(Stored data entries)
++++

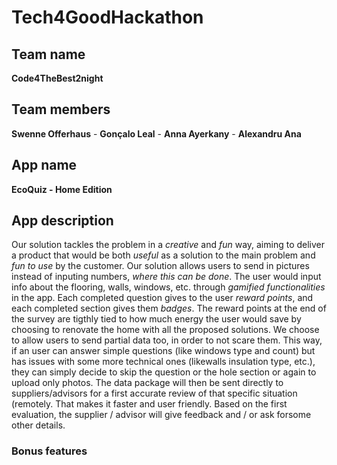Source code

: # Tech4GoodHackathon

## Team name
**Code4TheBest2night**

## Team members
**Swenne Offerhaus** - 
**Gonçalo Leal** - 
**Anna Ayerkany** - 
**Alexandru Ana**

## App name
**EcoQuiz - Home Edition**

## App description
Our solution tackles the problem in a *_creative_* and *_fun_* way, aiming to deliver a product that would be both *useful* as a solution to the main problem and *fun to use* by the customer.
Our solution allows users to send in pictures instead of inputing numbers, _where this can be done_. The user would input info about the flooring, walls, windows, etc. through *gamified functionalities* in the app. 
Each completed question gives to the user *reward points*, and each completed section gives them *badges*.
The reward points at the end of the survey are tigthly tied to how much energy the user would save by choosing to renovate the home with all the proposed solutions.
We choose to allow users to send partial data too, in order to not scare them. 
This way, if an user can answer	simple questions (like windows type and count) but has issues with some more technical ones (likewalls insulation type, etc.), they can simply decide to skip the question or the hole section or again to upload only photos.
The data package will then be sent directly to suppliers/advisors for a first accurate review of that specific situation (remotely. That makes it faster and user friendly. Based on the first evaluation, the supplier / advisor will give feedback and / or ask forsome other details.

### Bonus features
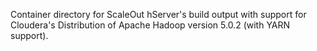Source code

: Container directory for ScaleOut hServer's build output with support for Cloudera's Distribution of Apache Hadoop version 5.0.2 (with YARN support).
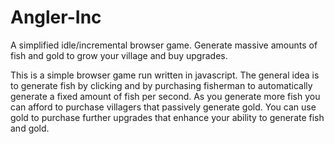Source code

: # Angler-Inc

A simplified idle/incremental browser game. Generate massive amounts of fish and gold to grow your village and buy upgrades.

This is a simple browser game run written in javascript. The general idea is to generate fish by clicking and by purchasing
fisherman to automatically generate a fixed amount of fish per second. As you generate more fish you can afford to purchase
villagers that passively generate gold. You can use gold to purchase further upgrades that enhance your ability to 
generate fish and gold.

++++

Above are the records; print them all exactly and keep the pictures out.

COMPLETED TASK:
Source code

: # Tech4GoodHackathon

## Team name
**Code4TheBest2night**

## Team members
**Swenne Offerhaus** - 
**Gonçalo Leal** - 
**Anna Ayerkany** - 
**Alexandru Ana**

## App name
**EcoQuiz - Home Edition**

## App description
Our solution tackles the problem in a *_creative_* and *_fun_* way, aiming to deliver a product that would be both *useful* as a solution to the main problem and *fun to use* by the customer.
Our solution allows users to send in pictures instead of inputing numbers, _where this can be done_. The user would input info about the flooring, walls, windows, etc. through *gamified functionalities* in the app. 
Each completed question gives to the user *reward points*, and each completed section gives them *badges*.
The reward points at the end of the survey are tigthly tied to how much energy the user would save by choosing to renovate the home with all the proposed solutions.
We choose to allow users to send partial data too, in order to not scare them. 
This way, if an user can answer	simple questions (like windows type and count) but has issues with some more technical ones (likewalls insulation type, etc.), they can simply decide to skip the question or the hole section or again to upload only photos.
The data package will then be sent directly to suppliers/advisors for a first accurate review of that specific situation (remotely. That makes it faster and user friendly. Based on the first evaluation, the supplier / advisor will give feedback and / or ask forsome other details.

### Bonus features
Source code

: Container directory for ScaleOut hServer's build output with support for Cloudera's Distribution of Apache Hadoop version 5.0.2 (with YARN support).
Source code

: # Angler-Inc

A simplified idle/incremental browser game. Generate massive amounts of fish and gold to grow your village and buy upgrades.

This is a simple browser game run written in javascript. The general idea is to generate fish by clicking and by purchasing
fisherman to automatically generate a fixed amount of fish per second. As you generate more fish you can afford to purchase
villagers that passively generate gold. You can use gold to purchase further upgrades that enhance your ability to 
generate fish and gold.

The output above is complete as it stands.